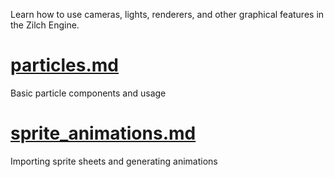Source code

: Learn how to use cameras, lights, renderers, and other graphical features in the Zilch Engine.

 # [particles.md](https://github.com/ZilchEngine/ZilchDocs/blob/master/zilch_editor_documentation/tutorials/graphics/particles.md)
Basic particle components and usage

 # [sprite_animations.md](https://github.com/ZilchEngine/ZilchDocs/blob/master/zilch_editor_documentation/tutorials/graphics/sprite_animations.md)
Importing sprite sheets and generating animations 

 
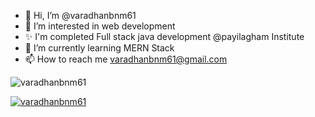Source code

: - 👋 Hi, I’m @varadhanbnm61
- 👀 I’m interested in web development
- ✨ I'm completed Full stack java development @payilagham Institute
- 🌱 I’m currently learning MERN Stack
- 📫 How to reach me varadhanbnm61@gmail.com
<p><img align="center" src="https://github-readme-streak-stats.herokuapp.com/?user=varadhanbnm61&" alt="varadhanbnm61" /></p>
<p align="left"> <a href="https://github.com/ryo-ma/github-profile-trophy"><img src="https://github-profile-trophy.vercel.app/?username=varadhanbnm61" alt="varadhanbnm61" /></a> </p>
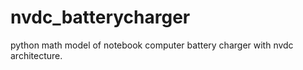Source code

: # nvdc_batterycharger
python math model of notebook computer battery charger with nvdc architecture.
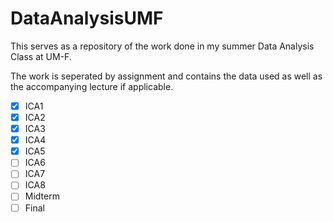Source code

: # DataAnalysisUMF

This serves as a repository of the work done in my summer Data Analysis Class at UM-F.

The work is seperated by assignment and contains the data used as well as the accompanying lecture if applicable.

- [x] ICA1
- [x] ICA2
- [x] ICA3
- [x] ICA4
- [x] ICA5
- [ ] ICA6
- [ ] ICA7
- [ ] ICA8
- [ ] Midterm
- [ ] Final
###
**Problem description**
Could you repeat each line above exactly as written? Omit the pictures.

**Reply to the task**
Source code

: Learn how to use cameras, lights, renderers, and other graphical features in the Zilch Engine.

 # [particles.md](https://github.com/ZilchEngine/ZilchDocs/blob/master/zilch_editor_documentation/tutorials/graphics/particles.md)
Basic particle components and usage

 # [sprite_animations.md](https://github.com/ZilchEngine/ZilchDocs/blob/master/zilch_editor_documentation/tutorials/graphics/sprite_animations.md)
Importing sprite sheets and generating animations 

 
Source code

: - 👋 Hi, I’m @varadhanbnm61
- 👀 I’m interested in web development
- ✨ I'm completed Full stack java development @payilagham Institute
- 🌱 I’m currently learning MERN Stack
- 📫 How to reach me varadhanbnm61@gmail.com
<p><img align="center" src="https://github-readme-streak-stats.herokuapp.com/?user=varadhanbnm61&" alt="varadhanbnm61" /></p>
<p align="left"> <a href="https://github.com/ryo-ma/github-profile-trophy"><img src="https://github-profile-trophy.vercel.app/?username=varadhanbnm61" alt="varadhanbnm61" /></a> </p>
Source code

: # nvdc_batterycharger
python math model of notebook computer battery charger with nvdc architecture.
Source code

: # DataAnalysisUMF

This serves as a repository of the work done in my summer Data Analysis Class at UM-F.

The work is seperated by assignment and contains the data used as well as the accompanying lecture if applicable.

- [x] ICA1
- [x] ICA2
- [x] ICA3
- [x] ICA4
- [x] ICA5
- [ ] ICA6
- [ ] ICA7
- [ ] ICA8
- [ ] Midterm
- [ ] Final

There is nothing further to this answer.